> GIVEN DATA:
○ ○ ○ ○
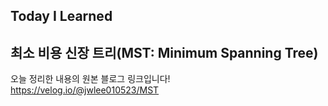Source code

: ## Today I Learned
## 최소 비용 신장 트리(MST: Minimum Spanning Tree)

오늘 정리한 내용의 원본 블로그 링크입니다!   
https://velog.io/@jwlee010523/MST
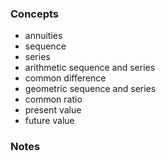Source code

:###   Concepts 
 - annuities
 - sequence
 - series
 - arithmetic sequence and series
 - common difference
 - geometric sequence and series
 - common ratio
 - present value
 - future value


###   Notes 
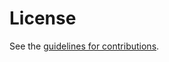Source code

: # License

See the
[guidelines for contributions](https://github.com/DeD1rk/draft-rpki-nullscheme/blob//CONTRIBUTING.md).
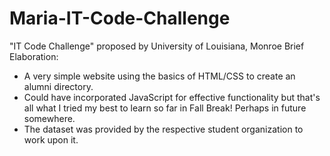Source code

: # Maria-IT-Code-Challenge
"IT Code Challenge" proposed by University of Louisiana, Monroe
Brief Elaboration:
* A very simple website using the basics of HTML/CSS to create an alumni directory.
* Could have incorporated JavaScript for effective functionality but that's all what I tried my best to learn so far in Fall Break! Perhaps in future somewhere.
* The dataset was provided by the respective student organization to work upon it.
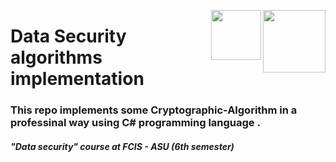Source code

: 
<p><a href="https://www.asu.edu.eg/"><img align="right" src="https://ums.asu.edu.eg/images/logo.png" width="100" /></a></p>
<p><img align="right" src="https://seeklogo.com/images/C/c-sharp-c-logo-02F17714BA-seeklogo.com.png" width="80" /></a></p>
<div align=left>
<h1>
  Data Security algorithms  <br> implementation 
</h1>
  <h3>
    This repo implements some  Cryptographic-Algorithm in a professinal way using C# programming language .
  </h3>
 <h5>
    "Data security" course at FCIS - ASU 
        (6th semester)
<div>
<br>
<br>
○ ○ ○ ○
Pictures stay out; everything else in the entries is copied exactly.

> RESULT OF THE TASK:
Source code

: ## Today I Learned
## 최소 비용 신장 트리(MST: Minimum Spanning Tree)

오늘 정리한 내용의 원본 블로그 링크입니다!   
https://velog.io/@jwlee010523/MST
Source code

:###   Concepts 
 - annuities
 - sequence
 - series
 - arithmetic sequence and series
 - common difference
 - geometric sequence and series
 - common ratio
 - present value
 - future value


###   Notes 
Source code

: # License

See the
[guidelines for contributions](https://github.com/DeD1rk/draft-rpki-nullscheme/blob//CONTRIBUTING.md).
Source code

: # Maria-IT-Code-Challenge
"IT Code Challenge" proposed by University of Louisiana, Monroe
Brief Elaboration:
* A very simple website using the basics of HTML/CSS to create an alumni directory.
* Could have incorporated JavaScript for effective functionality but that's all what I tried my best to learn so far in Fall Break! Perhaps in future somewhere.
* The dataset was provided by the respective student organization to work upon it.
Source code

: 
<p><a href="https://www.asu.edu.eg/"><img align="right" src="https://ums.asu.edu.eg/images/logo.png" width="100" /></a></p>
<p><img align="right" src="https://seeklogo.com/images/C/c-sharp-c-logo-02F17714BA-seeklogo.com.png" width="80" /></a></p>
<div align=left>
<h1>
  Data Security algorithms  <br> implementation 
</h1>
  <h3>
    This repo implements some  Cryptographic-Algorithm in a professinal way using C# programming language .
  </h3>
 <h5>
    "Data security" course at FCIS - ASU 
        (6th semester)
<div>
<br>
<br>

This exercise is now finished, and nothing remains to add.